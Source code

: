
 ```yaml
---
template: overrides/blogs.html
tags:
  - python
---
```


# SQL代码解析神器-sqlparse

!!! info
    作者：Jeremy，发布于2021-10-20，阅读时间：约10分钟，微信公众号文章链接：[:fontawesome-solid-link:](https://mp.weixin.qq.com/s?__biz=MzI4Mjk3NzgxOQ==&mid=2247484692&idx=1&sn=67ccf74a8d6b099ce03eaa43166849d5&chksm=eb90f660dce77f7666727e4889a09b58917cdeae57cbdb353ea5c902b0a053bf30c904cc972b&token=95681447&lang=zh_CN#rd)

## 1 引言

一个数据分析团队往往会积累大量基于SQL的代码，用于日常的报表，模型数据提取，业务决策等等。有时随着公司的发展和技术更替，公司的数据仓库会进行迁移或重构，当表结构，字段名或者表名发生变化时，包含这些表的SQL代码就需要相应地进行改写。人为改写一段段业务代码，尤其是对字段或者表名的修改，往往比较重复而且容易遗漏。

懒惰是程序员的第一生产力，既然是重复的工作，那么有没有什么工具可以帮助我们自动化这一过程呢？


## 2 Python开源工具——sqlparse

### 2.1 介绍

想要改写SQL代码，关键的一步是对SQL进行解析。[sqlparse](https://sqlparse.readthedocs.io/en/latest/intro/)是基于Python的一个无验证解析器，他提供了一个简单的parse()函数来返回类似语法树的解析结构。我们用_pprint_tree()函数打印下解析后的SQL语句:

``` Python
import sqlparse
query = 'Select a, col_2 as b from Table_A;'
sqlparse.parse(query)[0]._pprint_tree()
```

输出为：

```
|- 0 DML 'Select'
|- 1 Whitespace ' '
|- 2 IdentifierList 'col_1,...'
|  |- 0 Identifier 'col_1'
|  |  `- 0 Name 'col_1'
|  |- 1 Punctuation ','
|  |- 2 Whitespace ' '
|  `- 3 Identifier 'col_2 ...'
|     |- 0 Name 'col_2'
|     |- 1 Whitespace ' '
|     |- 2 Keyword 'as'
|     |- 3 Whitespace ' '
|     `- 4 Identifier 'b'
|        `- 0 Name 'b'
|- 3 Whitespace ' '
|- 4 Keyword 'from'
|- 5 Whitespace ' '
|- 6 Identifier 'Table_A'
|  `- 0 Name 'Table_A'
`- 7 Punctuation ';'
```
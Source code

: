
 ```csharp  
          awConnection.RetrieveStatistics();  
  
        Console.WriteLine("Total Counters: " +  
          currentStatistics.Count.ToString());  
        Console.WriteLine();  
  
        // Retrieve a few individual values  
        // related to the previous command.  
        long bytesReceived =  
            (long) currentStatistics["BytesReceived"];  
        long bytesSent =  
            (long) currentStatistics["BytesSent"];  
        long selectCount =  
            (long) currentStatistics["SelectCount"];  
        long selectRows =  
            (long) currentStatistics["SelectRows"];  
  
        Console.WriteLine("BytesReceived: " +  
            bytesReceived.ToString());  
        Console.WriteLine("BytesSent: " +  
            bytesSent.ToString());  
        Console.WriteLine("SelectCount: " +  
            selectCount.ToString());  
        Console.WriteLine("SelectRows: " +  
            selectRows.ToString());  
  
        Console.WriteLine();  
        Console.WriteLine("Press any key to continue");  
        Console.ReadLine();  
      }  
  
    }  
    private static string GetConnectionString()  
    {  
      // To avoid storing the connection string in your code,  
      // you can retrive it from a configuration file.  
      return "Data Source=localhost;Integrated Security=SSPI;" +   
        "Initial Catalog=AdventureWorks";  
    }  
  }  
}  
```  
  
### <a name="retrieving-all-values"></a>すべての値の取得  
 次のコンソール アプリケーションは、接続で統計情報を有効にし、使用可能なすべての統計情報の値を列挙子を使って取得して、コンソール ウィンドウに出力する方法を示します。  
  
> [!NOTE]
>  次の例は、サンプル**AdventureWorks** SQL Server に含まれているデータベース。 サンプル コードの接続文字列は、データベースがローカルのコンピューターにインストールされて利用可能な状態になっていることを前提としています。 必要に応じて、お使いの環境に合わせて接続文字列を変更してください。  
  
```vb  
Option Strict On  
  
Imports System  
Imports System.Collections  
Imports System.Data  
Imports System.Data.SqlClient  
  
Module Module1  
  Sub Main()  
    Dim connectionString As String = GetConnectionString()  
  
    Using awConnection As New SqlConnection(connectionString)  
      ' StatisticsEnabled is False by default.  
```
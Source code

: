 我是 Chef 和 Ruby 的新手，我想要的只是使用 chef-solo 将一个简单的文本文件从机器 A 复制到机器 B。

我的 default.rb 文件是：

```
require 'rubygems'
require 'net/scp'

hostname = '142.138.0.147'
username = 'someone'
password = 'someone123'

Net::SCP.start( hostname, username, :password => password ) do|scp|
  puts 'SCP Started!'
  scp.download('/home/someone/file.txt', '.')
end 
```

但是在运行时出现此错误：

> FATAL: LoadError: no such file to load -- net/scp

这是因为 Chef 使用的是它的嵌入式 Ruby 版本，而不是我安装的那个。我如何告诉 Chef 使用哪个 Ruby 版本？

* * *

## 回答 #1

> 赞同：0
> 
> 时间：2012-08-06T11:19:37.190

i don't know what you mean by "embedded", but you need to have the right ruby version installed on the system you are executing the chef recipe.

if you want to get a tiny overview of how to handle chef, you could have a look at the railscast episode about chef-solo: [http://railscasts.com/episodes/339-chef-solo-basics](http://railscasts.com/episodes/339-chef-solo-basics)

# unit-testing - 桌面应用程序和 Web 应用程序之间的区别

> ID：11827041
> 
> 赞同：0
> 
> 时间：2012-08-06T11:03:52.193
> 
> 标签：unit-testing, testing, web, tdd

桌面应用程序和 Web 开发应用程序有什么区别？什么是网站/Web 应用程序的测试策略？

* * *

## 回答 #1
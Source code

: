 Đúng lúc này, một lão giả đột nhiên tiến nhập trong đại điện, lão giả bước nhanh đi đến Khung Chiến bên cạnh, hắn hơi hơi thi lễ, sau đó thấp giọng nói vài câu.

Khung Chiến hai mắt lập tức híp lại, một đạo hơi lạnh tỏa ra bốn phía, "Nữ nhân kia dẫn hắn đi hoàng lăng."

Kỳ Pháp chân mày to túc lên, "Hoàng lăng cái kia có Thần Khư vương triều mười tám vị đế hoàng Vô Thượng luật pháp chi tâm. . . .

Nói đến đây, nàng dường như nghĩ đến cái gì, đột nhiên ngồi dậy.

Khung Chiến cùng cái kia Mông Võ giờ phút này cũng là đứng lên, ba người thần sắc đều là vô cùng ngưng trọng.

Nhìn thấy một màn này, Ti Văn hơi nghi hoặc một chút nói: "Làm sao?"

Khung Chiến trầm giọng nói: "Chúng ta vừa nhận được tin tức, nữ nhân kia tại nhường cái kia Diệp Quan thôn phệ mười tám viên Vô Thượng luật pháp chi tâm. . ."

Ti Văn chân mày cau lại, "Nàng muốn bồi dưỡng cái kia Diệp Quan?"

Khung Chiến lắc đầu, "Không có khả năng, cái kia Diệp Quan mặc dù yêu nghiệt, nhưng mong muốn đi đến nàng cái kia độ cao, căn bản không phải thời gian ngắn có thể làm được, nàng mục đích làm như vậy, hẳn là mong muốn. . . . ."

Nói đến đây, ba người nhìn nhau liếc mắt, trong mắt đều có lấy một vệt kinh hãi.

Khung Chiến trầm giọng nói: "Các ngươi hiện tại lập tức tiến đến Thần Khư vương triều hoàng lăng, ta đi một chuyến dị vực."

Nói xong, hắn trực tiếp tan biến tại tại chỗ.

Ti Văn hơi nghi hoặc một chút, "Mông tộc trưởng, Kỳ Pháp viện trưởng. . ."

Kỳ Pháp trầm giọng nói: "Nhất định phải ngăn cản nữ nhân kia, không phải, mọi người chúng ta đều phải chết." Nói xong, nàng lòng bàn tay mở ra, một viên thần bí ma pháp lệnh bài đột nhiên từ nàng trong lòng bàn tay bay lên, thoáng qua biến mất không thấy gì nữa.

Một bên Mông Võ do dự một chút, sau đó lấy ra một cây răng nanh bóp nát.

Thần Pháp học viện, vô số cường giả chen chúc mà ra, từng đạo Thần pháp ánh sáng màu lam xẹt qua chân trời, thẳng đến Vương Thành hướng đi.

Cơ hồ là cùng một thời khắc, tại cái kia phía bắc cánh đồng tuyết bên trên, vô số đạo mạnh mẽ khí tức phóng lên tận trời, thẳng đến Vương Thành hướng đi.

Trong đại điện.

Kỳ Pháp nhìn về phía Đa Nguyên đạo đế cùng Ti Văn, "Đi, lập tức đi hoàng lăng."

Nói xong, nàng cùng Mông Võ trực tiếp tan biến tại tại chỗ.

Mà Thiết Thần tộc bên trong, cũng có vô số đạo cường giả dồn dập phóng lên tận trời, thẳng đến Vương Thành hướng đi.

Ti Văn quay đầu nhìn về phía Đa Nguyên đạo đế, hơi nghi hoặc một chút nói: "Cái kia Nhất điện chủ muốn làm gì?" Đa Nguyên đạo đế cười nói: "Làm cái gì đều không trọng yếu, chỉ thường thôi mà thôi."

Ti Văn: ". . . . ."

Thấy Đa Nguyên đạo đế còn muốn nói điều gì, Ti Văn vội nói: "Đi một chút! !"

------------

Could you retype exactly the lines above, starting at the line that contains "Thần Pháp học" and ending at the line that contains "Mà Thiết Thần", and nothing more?

Expected answer:
Thần Pháp học viện, vô số cường giả chen chúc mà ra, từng đạo Thần pháp ánh sáng màu lam xẹt qua chân trời, thẳng đến Vương Thành hướng đi.

Cơ hồ là cùng một thời khắc, tại cái kia phía bắc cánh đồng tuyết bên trên, vô số đạo mạnh mẽ khí tức phóng lên tận trời, thẳng đến Vương Thành hướng đi.

Trong đại điện.

Kỳ Pháp nhìn về phía Đa Nguyên đạo đế cùng Ti Văn, "Đi, lập tức đi hoàng lăng."

Nói xong, nàng cùng Mông Võ trực tiếp tan biến tại tại chỗ.

Mà Thiết Thần tộc bên trong, cũng có vô số đạo cường giả dồn dập phóng lên tận trời, thẳng đến Vương Thành hướng đi.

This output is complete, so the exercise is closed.